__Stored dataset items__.

==*==

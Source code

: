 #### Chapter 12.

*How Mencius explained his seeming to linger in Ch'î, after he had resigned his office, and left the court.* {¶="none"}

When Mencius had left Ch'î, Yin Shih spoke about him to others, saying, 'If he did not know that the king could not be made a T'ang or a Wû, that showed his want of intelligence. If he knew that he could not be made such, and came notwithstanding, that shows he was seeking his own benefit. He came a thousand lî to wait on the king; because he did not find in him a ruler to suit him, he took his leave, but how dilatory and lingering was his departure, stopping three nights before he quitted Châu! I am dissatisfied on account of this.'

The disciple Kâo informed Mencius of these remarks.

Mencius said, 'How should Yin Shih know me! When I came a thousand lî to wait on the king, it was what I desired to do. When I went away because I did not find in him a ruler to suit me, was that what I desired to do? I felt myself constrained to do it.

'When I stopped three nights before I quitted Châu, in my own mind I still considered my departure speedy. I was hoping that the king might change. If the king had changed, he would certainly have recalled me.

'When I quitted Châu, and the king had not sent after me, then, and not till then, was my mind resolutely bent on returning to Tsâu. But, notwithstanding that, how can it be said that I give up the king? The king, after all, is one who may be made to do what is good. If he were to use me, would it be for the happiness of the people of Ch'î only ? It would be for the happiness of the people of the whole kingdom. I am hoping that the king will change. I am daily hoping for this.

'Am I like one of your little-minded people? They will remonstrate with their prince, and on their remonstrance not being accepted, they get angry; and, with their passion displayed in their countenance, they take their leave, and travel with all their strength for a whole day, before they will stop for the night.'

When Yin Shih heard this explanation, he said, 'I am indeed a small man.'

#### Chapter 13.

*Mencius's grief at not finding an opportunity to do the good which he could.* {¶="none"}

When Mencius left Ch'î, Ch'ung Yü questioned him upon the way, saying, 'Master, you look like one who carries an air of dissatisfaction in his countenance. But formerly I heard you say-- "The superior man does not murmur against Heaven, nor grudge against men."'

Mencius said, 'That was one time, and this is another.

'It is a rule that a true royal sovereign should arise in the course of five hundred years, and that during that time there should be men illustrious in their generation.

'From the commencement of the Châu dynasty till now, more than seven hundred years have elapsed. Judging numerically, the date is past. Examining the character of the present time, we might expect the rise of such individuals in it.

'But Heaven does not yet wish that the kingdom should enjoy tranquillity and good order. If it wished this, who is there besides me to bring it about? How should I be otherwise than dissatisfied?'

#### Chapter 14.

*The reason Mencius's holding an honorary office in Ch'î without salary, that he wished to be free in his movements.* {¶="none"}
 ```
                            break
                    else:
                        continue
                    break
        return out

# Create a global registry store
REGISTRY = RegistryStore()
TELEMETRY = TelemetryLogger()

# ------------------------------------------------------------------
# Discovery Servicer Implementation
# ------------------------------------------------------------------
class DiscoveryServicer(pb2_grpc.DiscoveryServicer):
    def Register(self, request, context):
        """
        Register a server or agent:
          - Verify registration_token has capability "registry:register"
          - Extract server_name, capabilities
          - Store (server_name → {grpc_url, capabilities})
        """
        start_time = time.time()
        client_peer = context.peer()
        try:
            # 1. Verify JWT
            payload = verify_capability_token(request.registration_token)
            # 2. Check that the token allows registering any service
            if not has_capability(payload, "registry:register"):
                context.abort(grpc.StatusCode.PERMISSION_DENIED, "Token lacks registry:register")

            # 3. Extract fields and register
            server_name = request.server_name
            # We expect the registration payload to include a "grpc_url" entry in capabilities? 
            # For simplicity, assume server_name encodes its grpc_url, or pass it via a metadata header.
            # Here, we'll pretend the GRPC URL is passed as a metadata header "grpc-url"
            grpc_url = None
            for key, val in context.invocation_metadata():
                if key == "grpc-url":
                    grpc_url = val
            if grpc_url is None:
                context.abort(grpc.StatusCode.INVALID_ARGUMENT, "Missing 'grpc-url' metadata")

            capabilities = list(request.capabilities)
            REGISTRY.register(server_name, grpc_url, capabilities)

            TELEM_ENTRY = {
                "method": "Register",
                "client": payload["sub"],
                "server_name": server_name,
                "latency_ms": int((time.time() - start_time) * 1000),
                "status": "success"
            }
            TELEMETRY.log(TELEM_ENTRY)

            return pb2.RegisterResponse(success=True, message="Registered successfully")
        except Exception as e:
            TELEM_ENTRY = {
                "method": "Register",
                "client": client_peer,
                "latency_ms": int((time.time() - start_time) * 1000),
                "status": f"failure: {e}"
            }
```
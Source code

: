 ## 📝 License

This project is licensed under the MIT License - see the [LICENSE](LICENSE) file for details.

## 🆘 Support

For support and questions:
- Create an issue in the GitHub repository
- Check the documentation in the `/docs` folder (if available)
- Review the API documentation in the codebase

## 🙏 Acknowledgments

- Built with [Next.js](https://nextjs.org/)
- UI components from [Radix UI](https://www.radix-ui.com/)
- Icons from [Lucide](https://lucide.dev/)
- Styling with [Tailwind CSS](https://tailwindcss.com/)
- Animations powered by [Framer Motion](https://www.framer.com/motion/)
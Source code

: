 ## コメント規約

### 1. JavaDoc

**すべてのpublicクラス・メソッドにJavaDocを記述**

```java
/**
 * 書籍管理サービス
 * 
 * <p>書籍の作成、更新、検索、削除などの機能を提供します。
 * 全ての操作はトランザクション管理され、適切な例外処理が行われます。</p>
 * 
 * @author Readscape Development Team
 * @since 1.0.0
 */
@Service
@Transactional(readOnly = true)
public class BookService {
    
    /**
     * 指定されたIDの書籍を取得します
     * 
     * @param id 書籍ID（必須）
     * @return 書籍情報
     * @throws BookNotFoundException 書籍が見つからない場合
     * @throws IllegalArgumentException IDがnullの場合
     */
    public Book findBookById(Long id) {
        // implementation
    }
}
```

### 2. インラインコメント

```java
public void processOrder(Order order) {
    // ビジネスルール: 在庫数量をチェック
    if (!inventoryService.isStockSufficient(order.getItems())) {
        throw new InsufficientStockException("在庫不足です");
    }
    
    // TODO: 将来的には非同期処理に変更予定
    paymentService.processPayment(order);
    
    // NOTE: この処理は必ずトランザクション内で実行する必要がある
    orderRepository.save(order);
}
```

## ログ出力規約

==*==

__Your objective__. Wherever a line in the entries above holds "heard", copy that line.

__Expected answer__.
When Yin Shih heard this explanation, he said, 'I am indeed a small man.'
When Mencius left Ch'î, Ch'ung Yü questioned him upon the way, saying, 'Master, you look like one who carries an air of dissatisfaction in his countenance. But formerly I heard you say-- "The superior man does not murmur against Heaven, nor grudge against men."'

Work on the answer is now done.